Top of MATERIAL FOR THE TASK

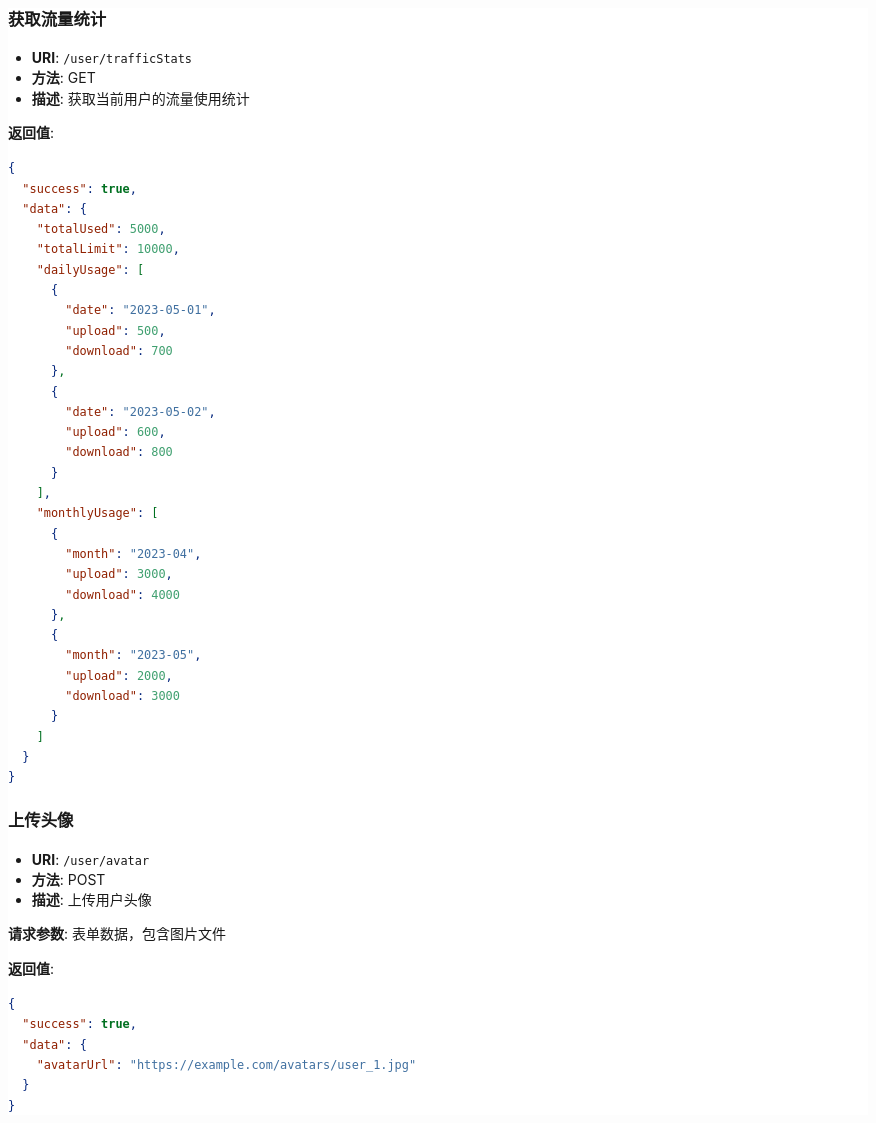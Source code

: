 ### 获取流量统计

- **URI**: `/user/trafficStats`
- **方法**: GET
- **描述**: 获取当前用户的流量使用统计

**返回值**:

```json
{
  "success": true,
  "data": {
    "totalUsed": 5000,
    "totalLimit": 10000,
    "dailyUsage": [
      {
        "date": "2023-05-01",
        "upload": 500,
        "download": 700
      },
      {
        "date": "2023-05-02",
        "upload": 600,
        "download": 800
      }
    ],
    "monthlyUsage": [
      {
        "month": "2023-04",
        "upload": 3000,
        "download": 4000
      },
      {
        "month": "2023-05",
        "upload": 2000,
        "download": 3000
      }
    ]
  }
}
```

### 上传头像

- **URI**: `/user/avatar`
- **方法**: POST
- **描述**: 上传用户头像

**请求参数**: 表单数据，包含图片文件

**返回值**:

```json
{
  "success": true,
  "data": {
    "avatarUrl": "https://example.com/avatars/user_1.jpg"
  }
}
```
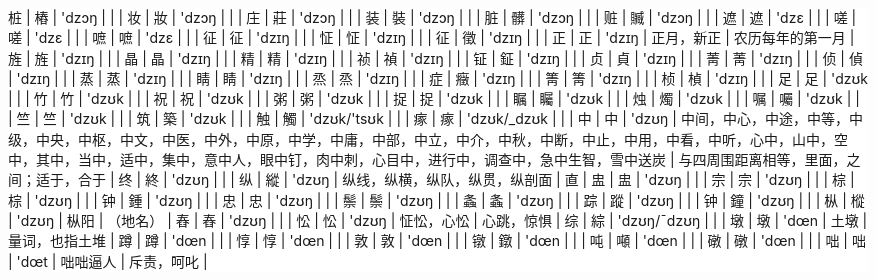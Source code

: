 桩 | 樁 | 'dzɔŋ |  |  | 
妆 | 妝 | 'dzɔŋ |  |  | 
庄 | 莊 | 'dzɔŋ |  |  | 
装 | 裝 | 'dzɔŋ |  |  | 
脏 | 髒 | 'dzɔŋ |  |  | 
赃 | 贓 | 'dzɔŋ |  |  | 
遮 | 遮 | 'dzɛ |  |  | 
嗟 | 嗟 | 'dzɛ |  |  | 
嗻 | 嗻 | 'dzɛ |  |  | 
征 | 征 | 'dzɪŋ |  |  | 
怔 | 怔 | 'dzɪŋ |  |  | 
征 | 徵 | 'dzɪŋ |  |  | 
正 | 正 | 'dzɪŋ | 正月，新正 | 农历每年的第一月 | 
旌 | 旌 | 'dzɪŋ |  |  | 
晶 | 晶 | 'dzɪŋ |  |  | 
精 | 精 | 'dzɪŋ |  |  | 
祯 | 禎 | 'dzɪŋ |  |  | 
钲 | 鉦 | 'dzɪŋ |  |  | 
贞 | 貞 | 'dzɪŋ |  |  | 
菁 | 菁 | 'dzɪŋ |  |  | 
侦 | 偵 | 'dzɪŋ |  |  | 
蒸 | 蒸 | 'dzɪŋ |  |  | 
睛 | 睛 | 'dzɪŋ |  |  | 
烝 | 烝 | 'dzɪŋ |  |  | 
症 | 癥 | 'dzɪŋ |  |  | 
箐 | 箐 | 'dzɪŋ |  |  | 
桢 | 楨 | 'dzɪŋ |  |  | 
足 | 足 | 'dzʊk |  |  | 
竹 | 竹 | 'dzʊk |  |  | 
祝 | 祝 | 'dzʊk |  |  | 
粥 | 粥 | 'dzʊk |  |  | 
捉 | 捉 | 'dzʊk |  |  | 
瞩 | 矚 | 'dzʊk |  |  | 
烛 | 燭 | 'dzʊk |  |  | 
嘱 | 囑 | 'dzʊk |  |  | 
竺 | 竺 | 'dzʊk |  |  | 
筑 | 築 | 'dzʊk |  |  | 
触 | 觸 | 'dzʊk/'tsʊk |  |  | 
瘃 | 瘃 | 'dzʊk/_dzʊk |  |  | 
中 | 中 | 'dzʊŋ | 中间，中心，中途，中等，中级，中央，中枢，中文，中医，中外，中原，中学，中庸，中部，中立，中介，中秋，中断，中止，中用，中看，中听，心中，山中，空中，其中，当中，适中，集中，意中人，眼中钉，肉中刺，心目中，进行中，调查中，急中生智，雪中送炭 | 与四周围距离相等，里面，之间；适于，合于 | 
终 | 終 | 'dzʊŋ |  |  | 
纵 | 縱 | 'dzʊŋ | 纵线，纵横，纵队，纵贯，纵剖面 | 直 | 
盅 | 盅 | 'dzʊŋ |  |  | 
宗 | 宗 | 'dzʊŋ |  |  | 
棕 | 棕 | 'dzʊŋ |  |  | 
钟 | 鍾 | 'dzʊŋ |  |  | 
忠 | 忠 | 'dzʊŋ |  |  | 
鬃 | 鬃 | 'dzʊŋ |  |  | 
螽 | 螽 | 'dzʊŋ |  |  | 
踪 | 蹤 | 'dzʊŋ |  |  | 
钟 | 鐘 | 'dzʊŋ |  |  | 
枞 | 樅 | 'dzʊŋ | 枞阳 | （地名） | 
舂 | 舂 | 'dzʊŋ |  |  | 
忪 | 忪 | 'dzʊŋ | 怔忪，心忪 | 心跳，惊惧 | 
综 | 綜 | 'dzʊŋ/¯dzʊŋ |  |  | 
墩 | 墩 | 'dœn | 土墩 | 量词，也指土堆 | 
蹲 | 蹲 | 'dœn |  |  | 
惇 | 惇 | 'dœn |  |  | 
敦 | 敦 | 'dœn |  |  | 
镦 | 鐓 | 'dœn |  |  | 
吨 | 噸 | 'dœn |  |  | 
礅 | 礅 | 'dœn |  |  | 
咄 | 咄 | 'dœt | 咄咄逼人 | 斥责，呵叱 |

Bottom of MATERIAL FOR THE TASK

• _REQUIRED WORK_
Everything from the line with "纵 | 縱 | 'dzʊŋ | 纵线，纵横，纵队，纵贯，纵剖面 | 直 |" to the end of the listing above is to be set down exactly, both ends included.

• _ANSWER TO THIS EXERCISE_
纵 | 縱 | 'dzʊŋ | 纵线，纵横，纵队，纵贯，纵剖面 | 直 | 
盅 | 盅 | 'dzʊŋ |  |  | 
宗 | 宗 | 'dzʊŋ |  |  | 
棕 | 棕 | 'dzʊŋ |  |  | 
钟 | 鍾 | 'dzʊŋ |  |  | 
忠 | 忠 | 'dzʊŋ |  |  | 
鬃 | 鬃 | 'dzʊŋ |  |  | 
螽 | 螽 | 'dzʊŋ |  |  | 
踪 | 蹤 | 'dzʊŋ |  |  | 
钟 | 鐘 | 'dzʊŋ |  |  | 
枞 | 樅 | 'dzʊŋ | 枞阳 | （地名） | 
舂 | 舂 | 'dzʊŋ |  |  | 
忪 | 忪 | 'dzʊŋ | 怔忪，心忪 | 心跳，惊惧 | 
综 | 綜 | 'dzʊŋ/¯dzʊŋ |  |  | 
墩 | 墩 | 'dœn | 土墩 | 量词，也指土堆 | 
蹲 | 蹲 | 'dœn |  |  | 
惇 | 惇 | 'dœn |  |  | 
敦 | 敦 | 'dœn |  |  | 
镦 | 鐓 | 'dœn |  |  | 
吨 | 噸 | 'dœn |  |  | 
礅 | 礅 | 'dœn |  |  | 
咄 | 咄 | 'dœt | 咄咄逼人 | 斥责，呵叱 |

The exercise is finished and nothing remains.